Parents, ABA can help reduce your child’s wandering behavior.

By Todd A. Ward, PhD, BCBA-D

Founding Editor,

Sarah Kupferschmidt, BCBA, recently published an article in The Huffington Post titled Autism and Wandering: How Applied Behaviour Analysis can Help Keep Kids Safe.

Sarah noted that as many as “49% of children with autism have wandered from a safe situation at least one time” such as school or their own homes, only to end up in dangerous and, oftentimes, life-threatening situations.  Such situations are all too common for parents of children with autism, and present serious challenges on a number of different levels.

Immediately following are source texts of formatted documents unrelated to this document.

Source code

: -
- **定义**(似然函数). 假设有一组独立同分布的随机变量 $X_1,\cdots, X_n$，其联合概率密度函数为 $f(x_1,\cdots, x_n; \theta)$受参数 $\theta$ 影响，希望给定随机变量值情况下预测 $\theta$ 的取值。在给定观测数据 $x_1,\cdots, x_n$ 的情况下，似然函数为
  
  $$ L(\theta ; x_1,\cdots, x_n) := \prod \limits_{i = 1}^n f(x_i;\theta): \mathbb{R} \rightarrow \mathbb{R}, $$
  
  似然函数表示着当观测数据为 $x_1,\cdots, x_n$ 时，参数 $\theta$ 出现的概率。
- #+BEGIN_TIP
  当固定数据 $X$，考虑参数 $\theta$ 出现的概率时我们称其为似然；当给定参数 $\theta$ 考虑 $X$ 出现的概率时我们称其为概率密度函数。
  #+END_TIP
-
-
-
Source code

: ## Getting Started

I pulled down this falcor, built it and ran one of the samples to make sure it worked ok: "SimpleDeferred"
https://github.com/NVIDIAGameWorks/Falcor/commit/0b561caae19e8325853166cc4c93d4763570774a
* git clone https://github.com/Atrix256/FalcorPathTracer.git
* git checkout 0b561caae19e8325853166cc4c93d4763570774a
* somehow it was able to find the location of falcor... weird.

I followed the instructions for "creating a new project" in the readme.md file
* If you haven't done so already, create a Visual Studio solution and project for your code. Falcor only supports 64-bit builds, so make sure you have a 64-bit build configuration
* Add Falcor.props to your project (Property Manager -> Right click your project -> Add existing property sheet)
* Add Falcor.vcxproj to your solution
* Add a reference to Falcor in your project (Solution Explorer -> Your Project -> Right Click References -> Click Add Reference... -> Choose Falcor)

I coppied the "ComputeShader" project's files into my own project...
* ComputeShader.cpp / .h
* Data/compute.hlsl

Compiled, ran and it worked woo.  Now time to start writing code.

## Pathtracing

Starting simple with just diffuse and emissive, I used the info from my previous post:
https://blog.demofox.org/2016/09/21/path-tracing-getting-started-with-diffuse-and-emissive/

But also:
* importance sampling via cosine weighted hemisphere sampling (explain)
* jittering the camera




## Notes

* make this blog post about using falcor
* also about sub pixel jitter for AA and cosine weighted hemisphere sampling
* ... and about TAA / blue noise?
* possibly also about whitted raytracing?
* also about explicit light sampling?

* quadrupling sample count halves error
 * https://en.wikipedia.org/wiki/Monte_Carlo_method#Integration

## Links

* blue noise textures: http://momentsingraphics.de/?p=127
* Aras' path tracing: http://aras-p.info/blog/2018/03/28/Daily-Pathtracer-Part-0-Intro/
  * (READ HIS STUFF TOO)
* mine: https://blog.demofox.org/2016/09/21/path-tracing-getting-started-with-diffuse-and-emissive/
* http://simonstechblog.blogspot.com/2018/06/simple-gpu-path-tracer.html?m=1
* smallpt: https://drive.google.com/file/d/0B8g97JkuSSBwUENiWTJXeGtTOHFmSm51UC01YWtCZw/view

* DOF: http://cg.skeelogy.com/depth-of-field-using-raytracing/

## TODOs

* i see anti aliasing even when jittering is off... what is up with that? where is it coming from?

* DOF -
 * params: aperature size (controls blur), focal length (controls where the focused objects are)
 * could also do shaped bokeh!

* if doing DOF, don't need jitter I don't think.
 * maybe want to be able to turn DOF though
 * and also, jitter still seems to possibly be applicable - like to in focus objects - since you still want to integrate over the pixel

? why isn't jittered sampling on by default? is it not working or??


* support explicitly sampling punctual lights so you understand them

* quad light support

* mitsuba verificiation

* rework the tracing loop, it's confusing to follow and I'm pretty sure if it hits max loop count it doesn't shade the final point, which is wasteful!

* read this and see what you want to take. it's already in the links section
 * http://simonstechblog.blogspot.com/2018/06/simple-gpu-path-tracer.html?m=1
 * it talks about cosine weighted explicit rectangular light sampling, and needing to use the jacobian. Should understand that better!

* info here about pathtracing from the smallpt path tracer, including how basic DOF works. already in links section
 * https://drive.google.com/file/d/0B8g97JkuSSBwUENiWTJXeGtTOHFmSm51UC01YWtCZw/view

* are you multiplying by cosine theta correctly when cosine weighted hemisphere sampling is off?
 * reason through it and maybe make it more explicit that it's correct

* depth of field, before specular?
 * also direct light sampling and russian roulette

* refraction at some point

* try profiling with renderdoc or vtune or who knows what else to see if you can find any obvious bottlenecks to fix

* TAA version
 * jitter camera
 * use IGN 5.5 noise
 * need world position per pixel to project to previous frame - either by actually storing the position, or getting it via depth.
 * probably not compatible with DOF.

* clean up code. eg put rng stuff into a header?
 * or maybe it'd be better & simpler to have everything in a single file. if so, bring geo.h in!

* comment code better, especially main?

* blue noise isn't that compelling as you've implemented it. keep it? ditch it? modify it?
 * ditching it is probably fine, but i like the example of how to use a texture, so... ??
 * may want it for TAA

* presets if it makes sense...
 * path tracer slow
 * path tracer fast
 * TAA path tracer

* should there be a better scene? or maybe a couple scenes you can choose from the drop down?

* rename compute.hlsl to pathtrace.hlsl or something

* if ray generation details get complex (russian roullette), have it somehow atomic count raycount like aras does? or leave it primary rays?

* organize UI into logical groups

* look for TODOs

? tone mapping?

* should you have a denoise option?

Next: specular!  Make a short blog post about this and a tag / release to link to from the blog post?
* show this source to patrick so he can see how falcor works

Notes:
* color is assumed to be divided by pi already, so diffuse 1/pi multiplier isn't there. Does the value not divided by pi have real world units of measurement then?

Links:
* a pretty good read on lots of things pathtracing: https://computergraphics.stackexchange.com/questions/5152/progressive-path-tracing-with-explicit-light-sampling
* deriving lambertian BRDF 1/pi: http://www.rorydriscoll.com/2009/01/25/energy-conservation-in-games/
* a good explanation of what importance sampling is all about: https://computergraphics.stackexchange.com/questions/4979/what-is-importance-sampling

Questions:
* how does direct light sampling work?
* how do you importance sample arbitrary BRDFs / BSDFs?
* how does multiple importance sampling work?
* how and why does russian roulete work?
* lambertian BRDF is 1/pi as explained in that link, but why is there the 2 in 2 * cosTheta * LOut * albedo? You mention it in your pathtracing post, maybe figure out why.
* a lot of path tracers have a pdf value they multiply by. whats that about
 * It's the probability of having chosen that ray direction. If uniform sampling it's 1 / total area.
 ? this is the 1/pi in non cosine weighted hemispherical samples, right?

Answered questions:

Sarah then discussed how Applied Behavior Analysis (ABA) can be used to reduce wandering, improve the safety of children, and improve their parents’ wellbeing at the same time.  She outlined three basic steps:

1) Determine the function of wandering behavior.   For example, the child could wander to escape an aversive situation, or to get to a preferred place.  The cause of wandering will determine the course of treatment.

2) Design an intervention based on the function.  The goal of ABA is to teach skills to the child to obtain similar types of consequences with more appropriate behaviors.

3) Track the progress of the intervention.  The signature of any ABA intervention is the accountability it places on the Board Certified Behavior Analyst (BCBA).  This is done by meticulously measuring rates of wandering over time.  If wandering significantly decreases in a reasonable amount of time, you know the treatment is working.  If wandering remains stable or increases, you need to change something.

Aside from treatment specifics, Sarah diligently pointed out that not everyone has ready access to ABA services.  Though demand for ABA is booming, the same demand also means long waitlists for services, and higher-than-expected expenses.